Images excluded, repeat each entry below exactly.

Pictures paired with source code
☆ ☆ ☆ ☆ ☆ ☆ ☆

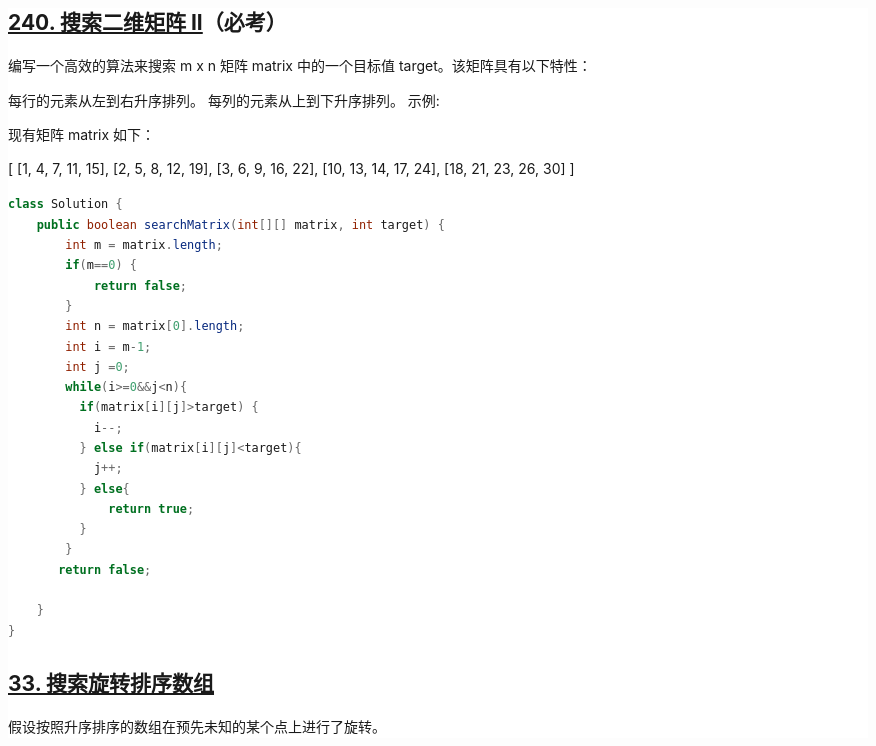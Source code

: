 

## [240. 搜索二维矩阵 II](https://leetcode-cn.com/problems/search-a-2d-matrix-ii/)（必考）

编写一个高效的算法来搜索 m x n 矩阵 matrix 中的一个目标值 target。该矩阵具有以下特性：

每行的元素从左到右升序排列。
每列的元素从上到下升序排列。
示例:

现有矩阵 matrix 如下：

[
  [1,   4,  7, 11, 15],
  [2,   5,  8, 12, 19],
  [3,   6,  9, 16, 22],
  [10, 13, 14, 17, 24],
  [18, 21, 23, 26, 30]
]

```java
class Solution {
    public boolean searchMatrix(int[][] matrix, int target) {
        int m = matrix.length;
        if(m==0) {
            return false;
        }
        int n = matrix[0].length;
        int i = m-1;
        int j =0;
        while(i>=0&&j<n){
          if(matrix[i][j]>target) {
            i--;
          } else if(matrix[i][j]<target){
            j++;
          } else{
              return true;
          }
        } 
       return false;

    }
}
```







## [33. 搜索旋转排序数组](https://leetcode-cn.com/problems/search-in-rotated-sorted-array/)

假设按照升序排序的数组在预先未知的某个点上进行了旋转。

☆ ☆ ☆ ☆ ☆ ☆ ☆

**TASK RESULT:**
Source code

: 

## [240. 搜索二维矩阵 II](https://leetcode-cn.com/problems/search-a-2d-matrix-ii/)（必考）

编写一个高效的算法来搜索 m x n 矩阵 matrix 中的一个目标值 target。该矩阵具有以下特性：

每行的元素从左到右升序排列。
每列的元素从上到下升序排列。
示例:

现有矩阵 matrix 如下：

[
  [1,   4,  7, 11, 15],
  [2,   5,  8, 12, 19],
  [3,   6,  9, 16, 22],
  [10, 13, 14, 17, 24],
  [18, 21, 23, 26, 30]
]

```java
class Solution {
    public boolean searchMatrix(int[][] matrix, int target) {
        int m = matrix.length;
        if(m==0) {
            return false;
        }
        int n = matrix[0].length;
        int i = m-1;
        int j =0;
        while(i>=0&&j<n){
          if(matrix[i][j]>target) {
            i--;
          } else if(matrix[i][j]<target){
            j++;
          } else{
              return true;
          }
        } 
       return false;

    }
}
```







## [33. 搜索旋转排序数组](https://leetcode-cn.com/problems/search-in-rotated-sorted-array/)

假设按照升序排序的数组在预先未知的某个点上进行了旋转。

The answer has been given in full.